The tug of war over who will own Lafayette -- and control the $30 million in retained earnings the institution has build up over its 71-year history-- is one of several dozen such fights at credit unions across the country over the past eight years, since Congress eased rules for converting credit unions to banks.
Lafayette's members work for a variety of area employers, including the U.S. Agency for International Development, the Export-Import Bank, the Takoma Park Silver Spring Co-op and some Whole Foods Markets. With assets of $331 million, it is the 13th-largest credit union in Maryland.
In materials accompanying mailed ballots, chief executive Michael S. Hearne and board Chairman Arnold S. Rosenthal say becoming a for-profit bank is the only way the institution can gain enough new depositors and business borrowers to survive in the long run.
Opponents say that even if Hearne and Rosenthal were right, the two-step conversion process unanimously approved by the board is unfair because credit union members would lose ownership of the credit union while directors and top executives would be able to increase their salaries and profit from buying stock in the new bank.

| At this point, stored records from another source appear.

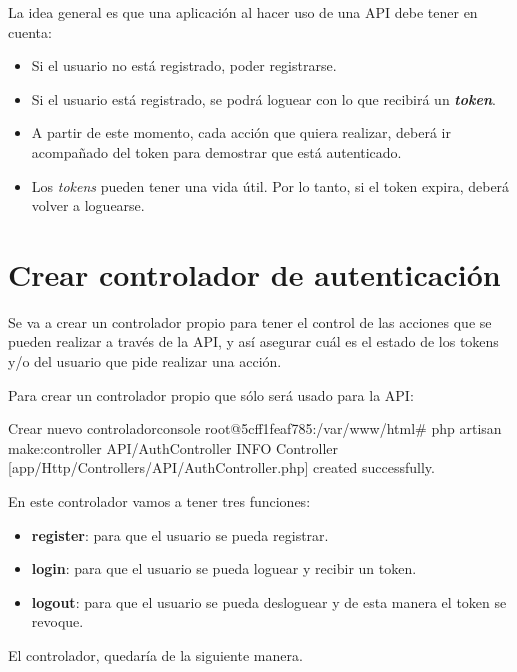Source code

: La idea general es que una aplicación al hacer uso de una API debe tener en cuenta:

\begin{itemize}
    \item Si el usuario no está registrado, poder registrarse.
    \item Si el usuario está registrado, se podrá loguear con lo que recibirá un \textbf{\textit{token}}.
    \item A partir de este momento, cada acción que quiera realizar, deberá ir acompañado del token para demostrar que está autenticado.
    \item Los \textit{tokens} pueden tener una vida útil. Por lo tanto, si el token expira, deberá volver a loguearse.
\end{itemize}

\section{Crear controlador de autenticación}

Se va a crear un controlador propio para tener el control de las acciones que se pueden realizar a través de la API, y así asegurar cuál es el estado de los tokens y/o del usuario que pide realizar una acción.

Para crear un controlador propio que sólo será usado para la API:

\begin{mycode}{Crear nuevo controlador}{console}{{\footnotesize }}
root@5cff1feaf785:/var/www/html# php artisan make:controller API/AuthController
INFO  Controller [app/Http/Controllers/API/AuthController.php] created successfully.
\end{mycode}

En este controlador vamos a tener tres funciones:

\begin{itemize}
    \item \textbf{register}: para que el usuario se pueda registrar.
    \item \textbf{login}: para que el usuario se pueda loguear y recibir un token.
    \item \textbf{logout}: para que el usuario se pueda desloguear y de esta manera el token se revoque.
\end{itemize}

El controlador, quedaría de la siguiente manera.


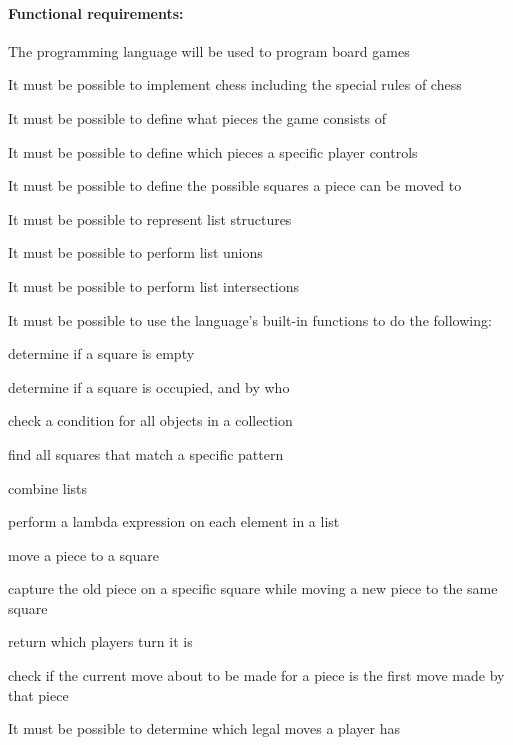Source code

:\paragraph*{Functional requirements:}
\begin{nlist}
  \item The programming language will be used to program board games
  \begin{nlist}
    \item It must be possible to implement chess including the special rules of
      chess
  \end{nlist}
  \item It must be possible to define what pieces the game consists of
  \item It must be possible to define which pieces a specific player controls
  \item It must be possible to define the possible squares a piece can be moved
    to
  \item It must be possible to represent list structures
  \begin{nlist}
    \item It must be possible to perform list unions
    \item It must be possible to perform list intersections
  \end{nlist}
  \item It must be possible to use the language’s built-in functions to do the
    following:
  \begin{nlist}
    \item determine if a square is empty
    \item determine if a square is occupied, and by who
    \item check a condition for all objects in a collection
    \item find all squares that match a specific pattern
    \item combine lists
    \item perform a lambda expression on each element in a list
    \item move a piece to a square
    \item capture the old piece on a specific square while moving a new piece to
      the same square
    \item return which players turn it is
    \item check if the current move about to be made for a piece is the first
      move made by that piece
  \end{nlist}
  \item It must be possible to determine which legal moves a player has

\end{nlist}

Under the proposed plan, the credit union would be converted first to a mutual savings bank -- one owned by its depositors. Then there would be a second vote to convert it to a stockholder-owned bank. Deposits and loans from the credit union would be transferred along the way. At the end of the process, members of the former credit union would be offered a chance to buy stock in the new bank.
Credit union member Tom Carter argues that it makes no sense for members to pay for shares in an institution created from one they already own. He says that before any conversion, the board should pay each member his or her portion of the $30 million in retained earnings, or about $1,875 a person.
"We've never been told what other conversion alternatives the board even considered," he said.
Although a credit union is a nonprofit organization, federal regulators require it to earn enough money to provide a cushion against possible losses on loans. That cushion comes from retained earnings -- money left over after expenses are subtracted from revenue. Because credit unions are cooperatives or mutuals, each member owns a portion of the retained earnings.
Under federal rules governing a conversion, the original members of a credit union are not allowed to receive shares of bank stock in exchange for retained earnings. Distributing that money before a conversion begins is the only way to fairly compensate members, opponents of the conversion say.
Lafayette directors, who by law must act in the best interest of members, did not return calls or referred requests for comment to Hearne. Hearne declined an interview, saying he "didn't think it was in our interest."